As we sat eating dinner at an Egyptian café in Bangkok, on our trip celebrating her post-chemo recovery, I told her, “I want to be a writer.”

She responded, “I think you make a really excellent consultant.”

It was a typical response, indicative of the quality of our communications. When I told her I wanted to go to grad school, she wasn’t supportive. She told me horror stories instead, about how it was a path to nowhere, with professorship jobs impossible to get. It was never what I had wanted—to be warned of the horrors, rather than supported in what I wanted for myself.

Years later, when I decided I’d done as much for my mother as I was willing to do, I replicated my sister’s absence while in graduate school and while working, in favor of going to graduate school myself, and focusing on my studies rather than on making emergency trips home. She angered over this choice, in return.

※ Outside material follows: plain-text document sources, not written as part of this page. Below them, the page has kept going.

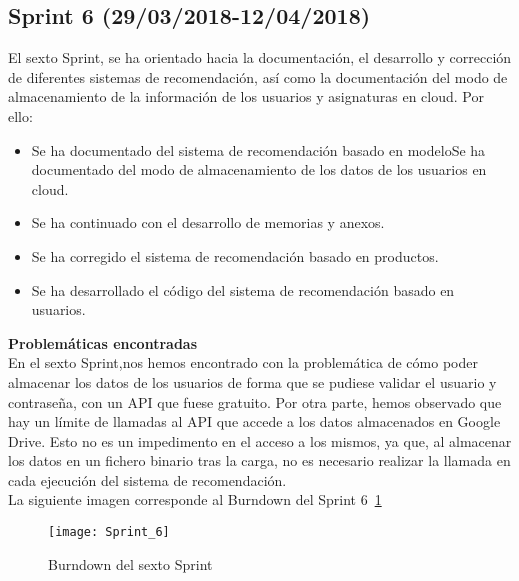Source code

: \subsection{\textbf{Sprint 6} (29/03/2018-12/04/2018) }
El sexto  Sprint, se ha orientado hacia la documentación, el desarrollo  y corrección de  diferentes sistemas de recomendación, así como la documentación del modo de almacenamiento de la información de los usuarios y asignaturas en cloud.  
Por ello: 
\begin{itemize}
\item Se ha documentado del sistema de recomendación basado en modeloSe ha documentado del modo de almacenamiento de los datos de los usuarios en cloud. 
\item Se ha continuado con el desarrollo de memorias y anexos. 
\item Se ha corregido el sistema de recomendación basado en productos. 
\item Se ha desarrollado el código del sistema de recomendación basado en usuarios.  

\end{itemize}
\textbf{Problemáticas encontradas}\\En el sexto Sprint,nos hemos encontrado con la problemática de cómo poder almacenar los datos de los usuarios de forma que se pudiese validar el usuario y contraseña, con un API que fuese gratuito. Por otra parte, hemos observado que hay un límite de llamadas al API que accede a  los datos almacenados en Google Drive. Esto no es un impedimento en el acceso a los mismos, ya que, al almacenar los datos en un fichero binario tras la carga, no es necesario realizar la llamada en cada ejecución del sistema de recomendación. 
 \\La siguiente imagen corresponde al Burndown del Sprint 6~\ref{fig:A.2.6}
\begin{figure}[h]
\centering
\texttt{[image: Sprint\_6]}
\caption{Burndown del sexto Sprint}
\label{fig:A.2.6}
\end{figure}
\\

“I need you to fly home,” she told me, to take care of something related to my mother, the weekend before I needed to take the GRE. I knew doing so would throw me off balance, and I wanted, for once, to stay focused on my future.

?

??I can’t,” I told her. I’d reached the point where I was no longer willing or able to continue returning home without forewarning, a choice for which I didn’t apologize. No one who hadn’t been there when I was growing up with my mother had any right to judge. They had no idea what I’d been through.

Her response was to get angry, to berate me for saying no.

My oldest sister and I thought of ourselves as the “healthy” ones, at the time; my middle sister had long absented herself from any family responsibilities. If either my oldest sister or I absented ourselves from caretaking responsibilities, it fell upon the other party to pick up the slack.

“I just feel so alone,” she complained bitterly to me, often, a sentiment I knew well from my own upbringing. She, too, had left me alone.